武田 尚子

2025 17 Mar

モードとの融合進める「リズ・シャルメル」

パリで毎年1月に開催される「パリ国際ランジェリー展」は、本来はその次の秋冬シーズンの製品コレクションを発表するものだが、シーズン立ち上がりの春夏物を一緒に見せている場合もある。ランジェリー業界全体として、サスティナブルやビジネスの効率化を背景に、年間着用できる継続品や定番品の比率が高まっている傾向にある。

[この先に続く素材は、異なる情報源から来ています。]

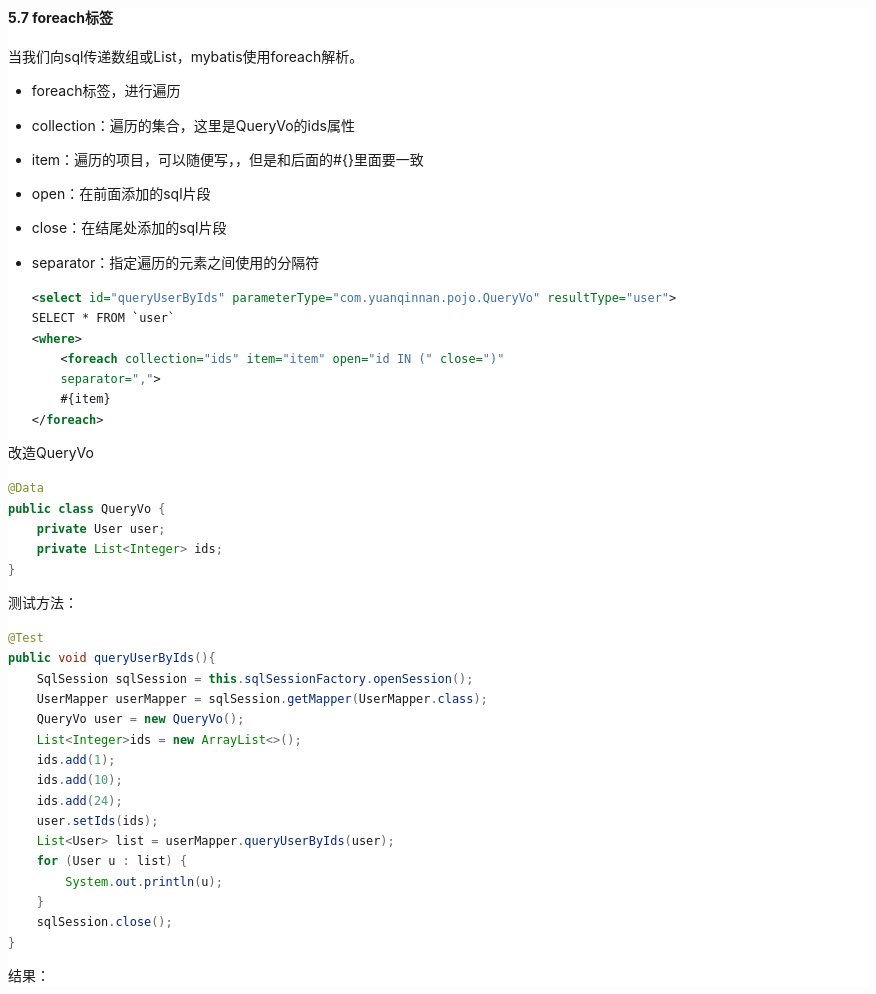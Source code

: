 #### 5.7 foreach标签

当我们向sql传递数组或List，mybatis使用foreach解析。

- foreach标签，进行遍历

- collection：遍历的集合，这里是QueryVo的ids属性

- item：遍历的项目，可以随便写，，但是和后面的#{}里面要一致

- open：在前面添加的sql片段

- close：在结尾处添加的sql片段

- separator：指定遍历的元素之间使用的分隔符

  ```xml
  <select id="queryUserByIds" parameterType="com.yuanqinnan.pojo.QueryVo" resultType="user">
  SELECT * FROM `user`
  <where>
      <foreach collection="ids" item="item" open="id IN (" close=")"
      separator=",">
      #{item}
  </foreach>
  ```

改造QueryVo

```java
@Data
public class QueryVo {
    private User user;
    private List<Integer> ids;
}
```

测试方法：

```java
@Test
public void queryUserByIds(){
    SqlSession sqlSession = this.sqlSessionFactory.openSession();
    UserMapper userMapper = sqlSession.getMapper(UserMapper.class);
    QueryVo user = new QueryVo();
    List<Integer>ids = new ArrayList<>();
    ids.add(1);
    ids.add(10);
    ids.add(24);
    user.setIds(ids);
    List<User> list = userMapper.queryUserByIds(user);
    for (User u : list) {
        System.out.println(u);
    }
    sqlSession.close();
}
```

结果：
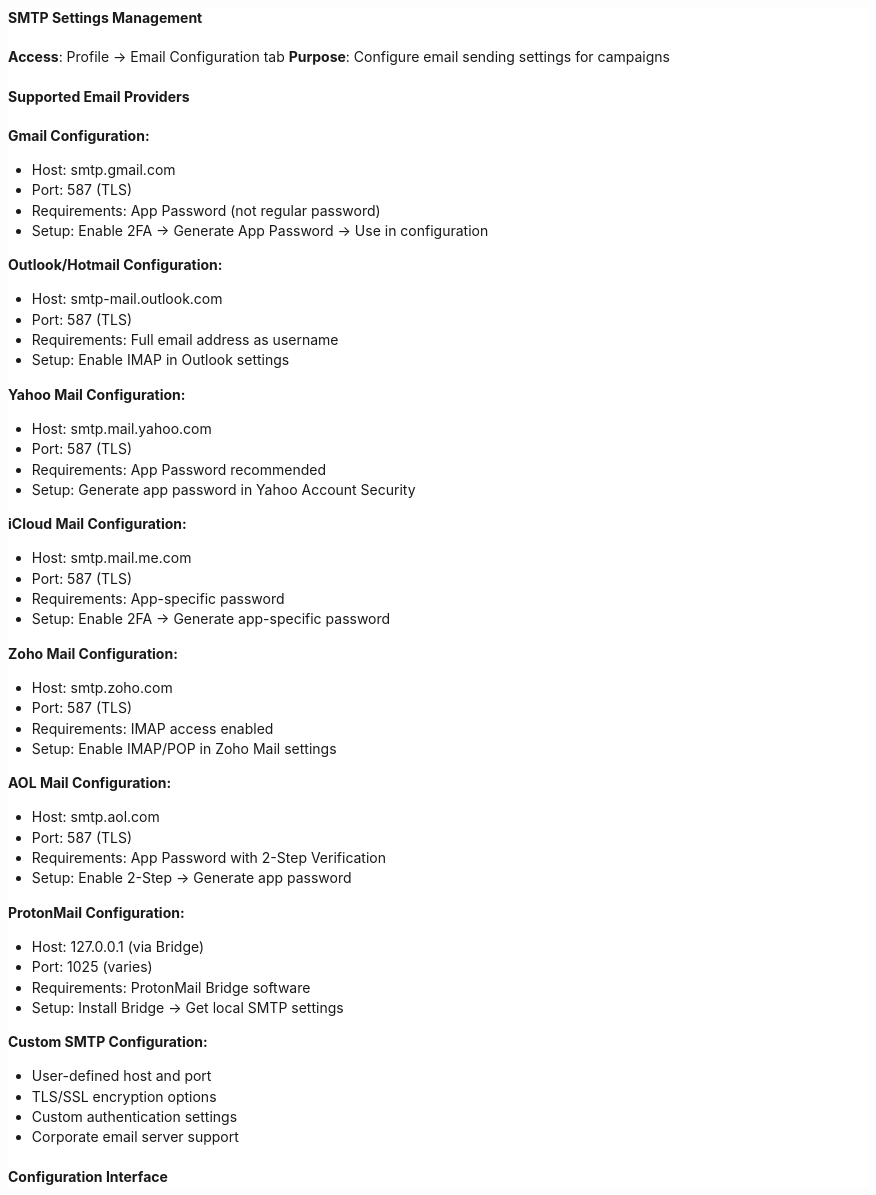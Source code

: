 #### SMTP Settings Management
**Access**: Profile → Email Configuration tab
**Purpose**: Configure email sending settings for campaigns

#### Supported Email Providers

**Gmail Configuration:**
- Host: smtp.gmail.com
- Port: 587 (TLS)
- Requirements: App Password (not regular password)
- Setup: Enable 2FA → Generate App Password → Use in configuration

**Outlook/Hotmail Configuration:**
- Host: smtp-mail.outlook.com
- Port: 587 (TLS)
- Requirements: Full email address as username
- Setup: Enable IMAP in Outlook settings

**Yahoo Mail Configuration:**
- Host: smtp.mail.yahoo.com
- Port: 587 (TLS)
- Requirements: App Password recommended
- Setup: Generate app password in Yahoo Account Security

**iCloud Mail Configuration:**
- Host: smtp.mail.me.com
- Port: 587 (TLS)
- Requirements: App-specific password
- Setup: Enable 2FA → Generate app-specific password

**Zoho Mail Configuration:**
- Host: smtp.zoho.com
- Port: 587 (TLS)
- Requirements: IMAP access enabled
- Setup: Enable IMAP/POP in Zoho Mail settings

**AOL Mail Configuration:**
- Host: smtp.aol.com
- Port: 587 (TLS)
- Requirements: App Password with 2-Step Verification
- Setup: Enable 2-Step → Generate app password

**ProtonMail Configuration:**
- Host: 127.0.0.1 (via Bridge)
- Port: 1025 (varies)
- Requirements: ProtonMail Bridge software
- Setup: Install Bridge → Get local SMTP settings

**Custom SMTP Configuration:**
- User-defined host and port
- TLS/SSL encryption options
- Custom authentication settings
- Corporate email server support

#### Configuration Interface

フランスの主要ブランドの一つ、「リズ・シャルメル」では、秋冬物の発表は3月ということで、今回の同展のブースでは2025春夏シーズンのコレクションに限った展開を見せていた。フランスの陽光きらめく色彩にあふれていたのが印象的だ。
近年、高級化路線を推し進める中でも、ランジェリーの中にプレタポルテやオートクチュールの要素を取り入れ、モードとランジェリーとの融合に力を入れている。フランス・リヨンの同社アトリエには、商品デザインにかかわるデザイナーやパタンナーが総勢60人。レースをはじめ独自の素材開発にも余念がない。

南仏のブルーをテーマにしたクチュール感あふれるグループ。カレー産リバーレースの軽やかさが、刺しゅうレースのグラフィックなデザインを引き立てる(Sublime en Dentelle)

印象派モネの絵画のような美しい色合いのプリント。アウターとして楽しみながら着用できる(L’Amour au Soleil)

モダンなマリンストライプは、ココ・シャネルがドーヴィルのブティックで発表したマリニエール柄へのオマージュともいえるもの。白いレースや刺しゅうとの組み合わせが絶妙(Cap au Levant)

ブラジャーやスリップだけではなく、クチュール感あふれるレースのブラウスやドレスも


また、ブース内にはオリジナルのカフェチェアを並べたカフェのスペースを設置。これは昨年、ボンマルシェでのポップアップで提案して好評を得たもので、ブランドのフィロソフィにも通じるフランスの文化やエスプリを表したものだという。


アメリカブランドの進出が目立つ昨今のフランスおよびヨーロッパのランジェリー市場だが、フランスの伝統を全面に出した典型例として注目される。